À l’occasion du 66ᵉ anniversaire de l’indépendance du Gabon, le président Brice Clotaire Oligui Nguema a livré, dimanche 16 août 2026, un discours à la Nation qui dépasse la simple commémoration. Derrière les formules solennelles, le chef de l’État a esquissé une feuille de route claire : faire de la souveraineté nationale un réflexe quotidien, et non un vestige historique.
« L’indépendance ne se célèbre pas, elle se vit »
Dans une allocution diffusée à la veille de la date historique, le général-président a martelé un message de fond : maîtriser ses choix, ses ressources et son destin. « Notre indépendance doit être protégée et consolidée chaque jour », a-t-il insisté, en écho aux défis économiques et géopolitiques auxquels le pays est confronté, deux ans après la transition amorcée en août 2023.
Infrastructures, énergie : les chantiers prioritaires
Au rayon des annonces concrètes, Oligui Nguema a mis l’accent sur deux piliers jugés « essentiels » : la modernisation des infrastructures et la production énergétique. Objectif affiché ? Soutenir l’activité économique et améliorer le quotidien des Gabonais. Une manière de répondre à une attente récurrente des populations, souvent critiques sur le décalage entre les richesses potentielles du pays et la vétusté de certains équipements.
Jeunesse et diaspora : les deux leviers d’une renaissance ?

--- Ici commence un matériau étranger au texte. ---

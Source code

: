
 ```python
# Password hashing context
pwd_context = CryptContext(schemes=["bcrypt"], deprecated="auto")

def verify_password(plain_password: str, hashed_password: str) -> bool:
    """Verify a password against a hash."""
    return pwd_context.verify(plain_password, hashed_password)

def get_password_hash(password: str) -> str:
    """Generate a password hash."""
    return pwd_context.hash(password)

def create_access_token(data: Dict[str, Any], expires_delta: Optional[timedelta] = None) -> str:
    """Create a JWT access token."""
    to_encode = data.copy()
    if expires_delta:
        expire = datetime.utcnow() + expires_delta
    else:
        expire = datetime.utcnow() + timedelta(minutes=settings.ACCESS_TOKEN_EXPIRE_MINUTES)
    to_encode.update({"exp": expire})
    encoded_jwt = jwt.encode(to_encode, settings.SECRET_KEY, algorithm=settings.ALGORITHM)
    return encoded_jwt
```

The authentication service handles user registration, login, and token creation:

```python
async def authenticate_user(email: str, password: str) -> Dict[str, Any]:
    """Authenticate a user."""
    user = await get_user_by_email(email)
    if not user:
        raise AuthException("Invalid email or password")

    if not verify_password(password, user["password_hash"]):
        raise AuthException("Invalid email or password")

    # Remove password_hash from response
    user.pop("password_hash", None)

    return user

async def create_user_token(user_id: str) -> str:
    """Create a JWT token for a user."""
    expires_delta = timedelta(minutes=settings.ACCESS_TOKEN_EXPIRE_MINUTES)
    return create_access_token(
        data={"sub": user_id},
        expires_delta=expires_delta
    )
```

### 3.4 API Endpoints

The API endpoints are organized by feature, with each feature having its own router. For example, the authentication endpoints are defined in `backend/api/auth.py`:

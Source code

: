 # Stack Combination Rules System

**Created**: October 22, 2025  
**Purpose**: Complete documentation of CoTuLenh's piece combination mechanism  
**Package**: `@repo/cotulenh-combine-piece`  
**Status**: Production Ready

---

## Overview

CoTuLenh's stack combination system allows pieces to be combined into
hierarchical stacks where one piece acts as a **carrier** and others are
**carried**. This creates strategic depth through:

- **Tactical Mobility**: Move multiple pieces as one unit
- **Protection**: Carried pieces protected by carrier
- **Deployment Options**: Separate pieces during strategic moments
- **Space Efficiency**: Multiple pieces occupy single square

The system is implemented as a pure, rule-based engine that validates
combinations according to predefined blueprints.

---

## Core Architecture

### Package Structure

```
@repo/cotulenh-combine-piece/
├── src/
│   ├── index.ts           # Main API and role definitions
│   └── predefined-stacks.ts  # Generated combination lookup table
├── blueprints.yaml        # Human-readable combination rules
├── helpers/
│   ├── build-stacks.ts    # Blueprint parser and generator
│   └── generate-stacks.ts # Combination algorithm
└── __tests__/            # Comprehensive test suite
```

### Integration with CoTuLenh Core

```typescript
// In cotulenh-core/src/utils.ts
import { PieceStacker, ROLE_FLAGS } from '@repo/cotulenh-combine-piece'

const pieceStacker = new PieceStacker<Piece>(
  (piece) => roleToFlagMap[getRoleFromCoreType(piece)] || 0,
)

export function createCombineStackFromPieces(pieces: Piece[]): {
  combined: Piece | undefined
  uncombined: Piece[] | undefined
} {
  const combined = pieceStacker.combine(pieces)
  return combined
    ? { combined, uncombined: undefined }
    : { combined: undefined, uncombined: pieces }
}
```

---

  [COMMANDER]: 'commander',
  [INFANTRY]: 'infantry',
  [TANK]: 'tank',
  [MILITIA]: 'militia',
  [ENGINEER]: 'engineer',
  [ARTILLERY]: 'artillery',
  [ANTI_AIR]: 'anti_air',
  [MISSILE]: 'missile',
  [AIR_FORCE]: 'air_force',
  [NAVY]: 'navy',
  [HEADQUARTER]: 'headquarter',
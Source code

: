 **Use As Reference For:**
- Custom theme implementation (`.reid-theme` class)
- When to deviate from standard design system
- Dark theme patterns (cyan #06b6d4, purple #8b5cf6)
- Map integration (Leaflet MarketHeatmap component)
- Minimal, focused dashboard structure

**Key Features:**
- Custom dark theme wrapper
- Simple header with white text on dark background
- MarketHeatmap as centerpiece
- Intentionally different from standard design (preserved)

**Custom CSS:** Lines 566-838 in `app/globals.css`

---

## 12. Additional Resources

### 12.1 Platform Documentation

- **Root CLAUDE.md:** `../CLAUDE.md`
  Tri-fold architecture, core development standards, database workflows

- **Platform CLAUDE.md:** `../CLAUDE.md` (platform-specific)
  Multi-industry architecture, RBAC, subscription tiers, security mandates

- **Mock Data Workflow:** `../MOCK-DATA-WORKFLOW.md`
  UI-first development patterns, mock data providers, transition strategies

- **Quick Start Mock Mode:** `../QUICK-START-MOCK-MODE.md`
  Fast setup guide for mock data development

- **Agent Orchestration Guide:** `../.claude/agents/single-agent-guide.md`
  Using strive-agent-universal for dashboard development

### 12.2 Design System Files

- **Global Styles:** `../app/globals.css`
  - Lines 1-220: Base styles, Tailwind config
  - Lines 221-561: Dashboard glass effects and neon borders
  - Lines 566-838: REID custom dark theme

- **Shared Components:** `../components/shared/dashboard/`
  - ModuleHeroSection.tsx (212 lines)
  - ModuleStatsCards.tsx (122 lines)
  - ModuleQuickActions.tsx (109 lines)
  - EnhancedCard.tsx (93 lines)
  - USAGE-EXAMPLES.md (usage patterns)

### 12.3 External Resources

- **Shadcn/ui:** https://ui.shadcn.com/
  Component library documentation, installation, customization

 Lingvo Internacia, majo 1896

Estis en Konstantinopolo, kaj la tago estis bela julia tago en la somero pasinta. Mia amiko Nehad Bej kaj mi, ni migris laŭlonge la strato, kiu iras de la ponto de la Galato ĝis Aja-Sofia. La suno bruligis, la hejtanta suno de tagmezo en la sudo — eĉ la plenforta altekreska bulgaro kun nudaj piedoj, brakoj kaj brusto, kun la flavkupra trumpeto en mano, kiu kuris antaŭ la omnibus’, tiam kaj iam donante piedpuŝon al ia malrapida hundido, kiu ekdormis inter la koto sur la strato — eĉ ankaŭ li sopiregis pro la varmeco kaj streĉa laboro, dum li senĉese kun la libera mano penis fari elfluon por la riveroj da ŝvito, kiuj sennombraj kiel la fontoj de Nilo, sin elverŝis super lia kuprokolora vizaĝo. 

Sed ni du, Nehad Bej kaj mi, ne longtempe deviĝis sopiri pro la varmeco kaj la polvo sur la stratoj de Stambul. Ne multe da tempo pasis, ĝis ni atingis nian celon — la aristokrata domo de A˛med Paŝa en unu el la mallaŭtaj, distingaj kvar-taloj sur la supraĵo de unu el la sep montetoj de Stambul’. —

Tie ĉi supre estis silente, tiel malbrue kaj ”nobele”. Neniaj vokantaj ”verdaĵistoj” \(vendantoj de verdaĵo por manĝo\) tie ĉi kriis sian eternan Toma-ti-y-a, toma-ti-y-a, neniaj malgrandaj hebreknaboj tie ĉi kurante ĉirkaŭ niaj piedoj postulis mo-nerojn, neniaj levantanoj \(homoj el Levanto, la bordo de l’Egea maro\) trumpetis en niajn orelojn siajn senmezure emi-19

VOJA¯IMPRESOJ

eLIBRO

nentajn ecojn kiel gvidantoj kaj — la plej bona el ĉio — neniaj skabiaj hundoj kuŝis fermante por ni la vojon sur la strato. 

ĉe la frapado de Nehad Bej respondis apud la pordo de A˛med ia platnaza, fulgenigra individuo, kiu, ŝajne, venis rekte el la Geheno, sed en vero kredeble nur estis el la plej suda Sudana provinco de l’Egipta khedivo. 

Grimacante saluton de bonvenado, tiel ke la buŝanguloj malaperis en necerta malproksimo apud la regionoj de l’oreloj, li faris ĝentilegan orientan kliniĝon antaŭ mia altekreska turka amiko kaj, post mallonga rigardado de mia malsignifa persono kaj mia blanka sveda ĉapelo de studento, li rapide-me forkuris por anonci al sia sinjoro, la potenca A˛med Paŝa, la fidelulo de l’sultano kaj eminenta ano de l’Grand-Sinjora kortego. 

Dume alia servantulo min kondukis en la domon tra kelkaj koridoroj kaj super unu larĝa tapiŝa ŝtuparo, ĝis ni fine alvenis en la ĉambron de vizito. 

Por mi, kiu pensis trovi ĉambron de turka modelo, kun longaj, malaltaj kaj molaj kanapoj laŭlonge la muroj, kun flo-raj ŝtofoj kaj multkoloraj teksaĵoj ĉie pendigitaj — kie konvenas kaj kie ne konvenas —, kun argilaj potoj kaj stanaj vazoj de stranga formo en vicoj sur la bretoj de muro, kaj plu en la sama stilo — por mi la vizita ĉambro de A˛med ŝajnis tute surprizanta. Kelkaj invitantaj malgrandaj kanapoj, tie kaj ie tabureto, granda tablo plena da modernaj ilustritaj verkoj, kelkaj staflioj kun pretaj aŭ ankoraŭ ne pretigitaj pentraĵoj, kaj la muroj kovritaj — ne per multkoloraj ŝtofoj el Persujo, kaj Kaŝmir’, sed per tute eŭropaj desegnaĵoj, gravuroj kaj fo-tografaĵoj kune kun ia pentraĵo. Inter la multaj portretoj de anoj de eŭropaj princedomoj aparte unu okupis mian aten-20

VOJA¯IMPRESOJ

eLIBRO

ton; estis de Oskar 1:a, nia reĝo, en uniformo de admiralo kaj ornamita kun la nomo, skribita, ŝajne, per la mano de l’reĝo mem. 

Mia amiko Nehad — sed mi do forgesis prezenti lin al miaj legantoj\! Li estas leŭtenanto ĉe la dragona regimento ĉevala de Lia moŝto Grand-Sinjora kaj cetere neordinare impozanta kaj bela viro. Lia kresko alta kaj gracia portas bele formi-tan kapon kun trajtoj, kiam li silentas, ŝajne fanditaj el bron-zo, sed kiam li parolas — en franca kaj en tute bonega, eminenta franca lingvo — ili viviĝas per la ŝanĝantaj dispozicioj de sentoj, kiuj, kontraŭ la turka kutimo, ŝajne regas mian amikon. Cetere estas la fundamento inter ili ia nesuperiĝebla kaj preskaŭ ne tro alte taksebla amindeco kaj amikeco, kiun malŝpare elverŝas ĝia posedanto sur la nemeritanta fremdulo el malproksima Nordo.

Le président a placé la jeunesse au cœur du projet national, en appelant à un renforcement massif de la formation professionnelle, notamment dans les secteurs en tension comme l’hôtellerie, la restauration, l’accueil ou les services. Une orientation pragmatique, qui vise à coller aux besoins réels du marché de l’emploi. Par ailleurs, la diaspora gabonaise a été invitée à sortir de l’ombre : « Participez davantage au développement et au rayonnement du Gabon », a lancé le chef de l’État, dans un geste d’ouverture qui pourrait préfigurer des réformes sur le vote à l’étranger ou les incitations à l’investissement.
Libreville en chantier : un appel à la responsabilité citoyenne
Évoquant la transformation de la capitale, le président n’a pas éludé un sujet sensible : les immeubles et chantiers abandonnés qui défigurent Libreville. Il a enjoint leurs propriétaires à plus de responsabilité, pour redonner à la ville son attractivité et son image. Un signal adressé au secteur privé, mais aussi une pique à certains opérateurs économiques accusés de laisser leurs projets en friche.
Un discours dans un contexte de transitions multiples
Ce 66ᵉ anniversaire intervient alors que le Gabon, sous régime de transition, tente de conjuguer stabilité politique, relance économique et réconciliation nationale. Si les intentions affichées sont louables, reste à savoir si les moyens suivront. Les promesses d’indépendance économique et de valorisation du capital humain devront se heurter aux réalités budgétaires et à la dépendance historique aux hydrocarbures.
En clair : le président Oligui Nguema joue la carte du volontarisme, avec un discours qui se veut à la fois mobilisateur et concret. Reste que la véritable épreuve de la souveraineté, comme il le dit lui-même, se joue chaque jour, dans les faits, pas seulement dans les mots.